Following the release of an email to the community, Anderson said that the Office of Communications will generally reformat the information into a Dartmouth News story and a social media post.

“The email comes first, and then all those things will follow to reinforce that initial message and to try to hit audiences that we might not hit with the email, or to reiterate to those same audiences the importance of this message,” Anderson said. 

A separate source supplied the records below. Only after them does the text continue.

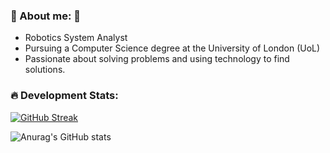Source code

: ### :adult: About me: :mechanical_arm:
- Robotics System Analyst
- Pursuing a Computer Science degree at the University of London (UoL)
- Passionate about solving problems and using technology to find solutions.
  
### :fire: Development Stats:

[![GitHub Streak](https://github-readme-streak-stats.herokuapp.com?user=Argen1sw&theme=algolia&date_format=M%20j%5B%2C%20Y%5D)](https://git.io/streak-stats)

![Anurag's GitHub stats](https://github-readme-stats.vercel.app/api?username=Argen1sw&count_private=true&show_icons=true&theme=transparent)



  
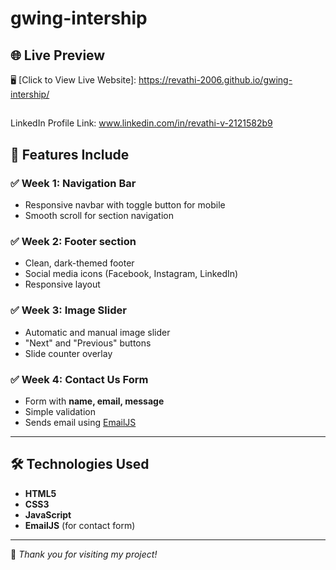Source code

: # gwing-intership

## 🌐 Live Preview

🖥️ [Click to View Live Website]: https://revathi-2006.github.io/gwing-intership/

##
LinkedIn Profile Link: www.linkedin.com/in/revathi-v-2121582b9

## 📌 Features Include

### ✅ Week 1: Navigation Bar
- Responsive navbar with toggle button for mobile
- Smooth scroll for section navigation

### ✅ Week 2: Footer section
- Clean, dark-themed footer
- Social media icons (Facebook, Instagram, LinkedIn)
- Responsive layout

### ✅ Week 3: Image Slider
- Automatic and manual image slider
- "Next" and "Previous" buttons
- Slide counter overlay

### ✅ Week 4: Contact Us Form
- Form with **name, email, message**
- Simple validation
- Sends email using [EmailJS](https://www.emailjs.com/)



---


## 🛠 Technologies Used

- **HTML5**
- **CSS3**
- **JavaScript**
- **EmailJS** (for contact form)

---

📝 _Thank you for visiting my project!_
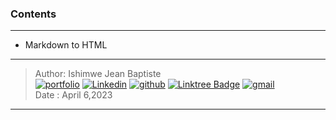 ### Contents
---

- Markdown to HTML


***

> Author: Ishimwe Jean Baptiste  <br>
[![portfolio](https://img.shields.io/badge/Portfolio-5340ff?style=for-the-badge&logo=Google-chrome&logoColor=white)](https://hbapte.vercel.app/)
[![Linkedin](https://img.shields.io/badge/linkedin-0A66C2?style=for-the-badge&logo=linkedin&logoColor=white)](https://www.linkedin.com/in/hbapte)
[![github](https://img.shields.io/badge/GitHub-000000?style=for-the-badge&logo=GitHub&logoColor=white)](https://github.com/hbapte)
[![Linktree Badge](https://img.shields.io/badge/Linktree-hbapte-green)](https://www.linktr.ee/hbapte)
[![gmail](https://img.shields.io/badge/Gmail-D14836?style=for-the-badge&logo=Gmail&logoColor=white)](mailto:ijbapte@gmail.com)<br>
> Date : April 6,2023

***
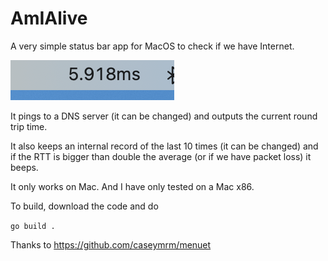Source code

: # AmIAlive

A very simple status bar app for MacOS to check if we have Internet. 

![example](example.png)

It pings to a DNS server (it can be changed) and outputs the current round trip time. 

It also keeps an internal record of the last 10 times (it can be changed) and if the RTT is bigger than double the average (or if we have packet loss) it beeps.

It only works on Mac. And I have only tested on a Mac x86.

To build, download the code and do

`go build .`

Thanks to https://github.com/caseymrm/menuet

These mediums are not the only platforms that the College uses to communicate with the greater community. Anderson said that due to the pandemic, there was an “overreliance on digital communication, on social media and email [...] and there was no way to connect with a face or voice.” To combat this, he worked with former Provost Joseph Helble to pioneer the “Community Conversations” livestream, which allowed Dartmouth community members to ask questions about the College’s pandemic decisions in a live broadcast. 

“The idea there was that the community could see and hear the provost sharing what he knew, and then see and hear the provost talk to different people in the community about their response to COVID, about how they are experiencing COVID,” Anderson said. 

Although Helble is preparing to leave Dartmouth as the College is shedding its COVID-19 restrictions, Anderson and interim Provost David Kotz intend to continue “Community Conversations” once per month to communicate general campus news to the wider community. 

“I think he found it to be very useful as a viewer when he was away from campus, away from Hanover and then back in Hanover,” Anderson said. “He found ‘Community Conversations’ to be a very helpful connection to what was happening on campus.”

Just as the media landscape changed due to the pandemic, Anderson reflected that the College audience is also constantly changing as students graduate and new classes enter. This constant change pushes the Office of Communications to experiment with different ways to deliver information. 

“It never stays the same, and that's why there's a whole suite of things that we try to reach people because people's consumption habits or the community's consumption habits are constantly changing, '' Anderson said. “That sort of dynamism makes it really challenging, but it's also what makes it fun and and and interesting.”